Ac-V-(Orn)-GRT-(1-Nal)-孔C-NH₂(Cys-Cys二聚体)，

Ac-V-(Orn)-GRT-(1-Nal)-TLCG-NH₂，

Ac-V-(Orn)-GRT-(1-Nal)-TLCG-NH₂(Cys-Cys二聚体)，

Ac-V-(Orn)-GRT-(1-Nal)-TLCGR-NH₂，

Ac-V-(Orn)-GRT-(1-Nal)-TLCGR-NH₂(Cys-Cys二聚体)，

Ac-(Orn)-GRT-(1-Nal)-TLC-(4-Cl-Phe)-NH₂，

Ac-(Orn)-GRT-(1-Nal)-TLC--(4-Cl-Phe)-NH₂(Cys-Cys二聚体)，

Ac-(Orn)-GRT-(1-Nal)-TLC-NH₂，

Ac-(Orn)-GRT-(1-Nal)-TLC-NH₂(Cys-Cys二聚体)，

Ac-KV-(Orn)-GRT-(1-Nal)-TLC-NH₂，

Ac-KV-(Orn)-GRT-(1-Nal)-TLC-NH₂(Cys-Cys二聚体)，

Ac-KVKGRT-(1-Nal)-TLC-NH₂，

Ac-KVKGRT-(1-Nal)-TLC-NH₂(Cys-Cys二聚体)，

Ac-RVKGRT-(1-Nal)-TLC-NH₂，或

Ac-RVKGRT-(1-Nal)-TLC-NH₂(Cys-Cys二聚体)；或者

(ii)与权利要求20中的上述组合物具有40％肽序列同一性的组合物。

21.一种包含至少一种根据权利要求1至20中任一项所述的修饰肽和药学上可接受的载体或赋形剂的药物组合物。
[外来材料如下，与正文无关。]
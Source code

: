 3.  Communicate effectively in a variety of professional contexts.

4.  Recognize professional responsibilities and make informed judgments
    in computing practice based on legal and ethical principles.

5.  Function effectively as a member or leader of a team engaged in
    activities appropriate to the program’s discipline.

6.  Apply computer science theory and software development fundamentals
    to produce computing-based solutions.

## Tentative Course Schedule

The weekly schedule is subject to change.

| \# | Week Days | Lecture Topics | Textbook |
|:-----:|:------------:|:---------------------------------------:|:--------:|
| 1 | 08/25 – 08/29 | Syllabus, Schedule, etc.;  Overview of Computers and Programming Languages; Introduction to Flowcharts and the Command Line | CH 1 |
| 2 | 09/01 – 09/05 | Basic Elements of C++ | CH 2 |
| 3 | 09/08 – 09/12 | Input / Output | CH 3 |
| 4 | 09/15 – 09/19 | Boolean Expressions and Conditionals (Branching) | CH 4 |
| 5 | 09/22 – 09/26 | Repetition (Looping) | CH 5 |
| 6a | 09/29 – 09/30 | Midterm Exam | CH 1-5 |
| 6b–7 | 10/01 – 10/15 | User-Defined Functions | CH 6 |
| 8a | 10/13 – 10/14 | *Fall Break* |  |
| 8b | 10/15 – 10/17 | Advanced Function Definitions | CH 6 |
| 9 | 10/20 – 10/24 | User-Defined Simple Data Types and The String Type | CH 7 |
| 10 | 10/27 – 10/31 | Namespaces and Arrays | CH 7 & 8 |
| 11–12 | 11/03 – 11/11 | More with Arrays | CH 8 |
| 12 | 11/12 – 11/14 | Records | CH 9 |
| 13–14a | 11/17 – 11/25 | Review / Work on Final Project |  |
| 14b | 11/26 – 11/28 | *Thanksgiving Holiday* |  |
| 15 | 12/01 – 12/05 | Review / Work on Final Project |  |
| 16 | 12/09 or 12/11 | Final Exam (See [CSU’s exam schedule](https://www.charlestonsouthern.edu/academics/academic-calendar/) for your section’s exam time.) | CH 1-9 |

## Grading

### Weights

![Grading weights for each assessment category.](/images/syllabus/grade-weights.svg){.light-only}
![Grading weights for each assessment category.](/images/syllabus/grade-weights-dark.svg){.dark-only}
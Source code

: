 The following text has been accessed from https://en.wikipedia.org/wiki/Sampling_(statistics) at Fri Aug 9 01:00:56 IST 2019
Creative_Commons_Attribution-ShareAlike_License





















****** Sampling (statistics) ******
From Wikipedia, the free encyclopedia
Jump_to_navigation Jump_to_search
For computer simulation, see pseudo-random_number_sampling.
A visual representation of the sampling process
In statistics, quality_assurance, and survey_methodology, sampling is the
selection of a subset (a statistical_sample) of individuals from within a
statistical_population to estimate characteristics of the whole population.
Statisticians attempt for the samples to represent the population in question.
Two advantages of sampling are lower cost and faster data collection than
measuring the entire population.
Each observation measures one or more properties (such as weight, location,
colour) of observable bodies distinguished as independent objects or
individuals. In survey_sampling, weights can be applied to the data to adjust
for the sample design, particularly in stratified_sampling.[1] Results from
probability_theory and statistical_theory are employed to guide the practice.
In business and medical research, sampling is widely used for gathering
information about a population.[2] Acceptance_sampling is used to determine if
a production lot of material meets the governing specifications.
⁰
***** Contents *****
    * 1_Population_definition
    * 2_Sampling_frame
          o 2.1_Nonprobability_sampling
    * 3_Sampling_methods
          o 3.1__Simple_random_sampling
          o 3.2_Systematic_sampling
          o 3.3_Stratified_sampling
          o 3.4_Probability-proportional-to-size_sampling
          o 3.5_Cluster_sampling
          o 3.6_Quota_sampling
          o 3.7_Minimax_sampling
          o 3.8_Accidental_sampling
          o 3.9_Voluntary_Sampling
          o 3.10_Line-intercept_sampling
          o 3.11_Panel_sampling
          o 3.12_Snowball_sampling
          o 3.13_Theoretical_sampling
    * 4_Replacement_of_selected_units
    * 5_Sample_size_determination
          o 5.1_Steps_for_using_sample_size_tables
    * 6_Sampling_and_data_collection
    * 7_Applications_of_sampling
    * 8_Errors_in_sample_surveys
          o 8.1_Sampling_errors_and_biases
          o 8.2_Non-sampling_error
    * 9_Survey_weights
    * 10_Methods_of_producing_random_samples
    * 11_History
22.一种编码根据权利要求1至20中任一项所述的修饰肽的分离的核酸。

23.根据权利要求22所述的分离核酸，其中所述分离核酸还包含至少一种与编码所述修饰肽的核酸相邻的额外多核苷酸组分，并且其中所述额外多核苷酸位于编码修饰肽的核酸的5′末端或3′末端或两者。

24.一种包含可操作地连接至一个或多个调节核酸序列的权利要求22的核酸的载体。

25.包含权利要求24的载体的宿主细胞。

26.根据权利要求25的宿主细胞，其中宿主细胞是原核或真核细胞。

27.一种用于局部递送治疗剂的装置，包括载体和根据权利要求21的药物组合物，其中所述载体允许修饰肽的受控释放。

28.一种用于将治疗剂或造影剂靶向递送至细胞或组织的载体，其包含选自PKAc、PKAc片段及其具有权利要求1到20的修饰肽的氨基酸序列的变体PKAc片段中的至少一种。

29.一种抑制选自蛋白激酶B(AKT1)、p70S6K和Abl、AKT1(PKBα)、AKT2(PKBβ)、MAP3K8(COT)、MST4、AURKB(Aurora B)，ROCK1，RPS6KB1(p70S6K)，CDC42 BPA(MRCKA)，BRAF，RAF1(cRAF)Y340D Y341D，SGK(SGK1)，MAP4K4(HGK)，AURKA(Aurora A)，AURKC，VBRAFora、CHEK1(CHK1)、GSG2(Haspin)、CHEK2(CHK2)、FGR、IKBKB(IKK beta)、CDK7/细胞周期蛋白H/MNAT1和CDC42 BPB(MRCKB)的酶的活性的方法，其中该方法包括接触选自以下的至少一种具有根据权利要求1所述的修饰肽、根据权利要求28所述的载体或根据权利要求21所述的药物组合物的氨基酸序列的PKAc的酶、PKAc片段和变体PKAc片段，从而抑制所述酶的活性。

30.一种抑制细胞增殖的方法，包括使细胞与权利要求21的药物组合物接触，其中细胞的增殖受到抑制。

31.一种预防或治疗癌症的方法，包括向患有癌症或有患癌症风险的患者施用有效量的根据权利要求21的药物组合物，其中可预防或治疗癌症。

32.一种预防或治疗神经变性疾病或病症的方法，包括向患有神经变性疾病或病症或有患神经变性疾病或病症的风险的患者施用有效量的根据权利要求21的药物组合物，其中预防或治疗神经变性疾病或病症。

33.一种预防或治疗免疫缺陷疾病的方法，包括但不限于艾滋病、白血病、淋巴瘤、病毒性疾病，例如肝炎、多发性骨髓瘤、共济失调毛细血管扩张症、Chediak-Higashi综合征、联合免疫缺陷病、补体缺陷、DiGeorge综合征、低丙种球蛋白血症、Job综合征、白细胞粘附缺陷、全低丙种球蛋白血症、布鲁顿病、先天性无丙种球蛋白血症、IgA选择性缺乏症和Wiskott-Aldrich综合征，其中该方法包括向有需要的患者施用根据权利要求21的有效剂量。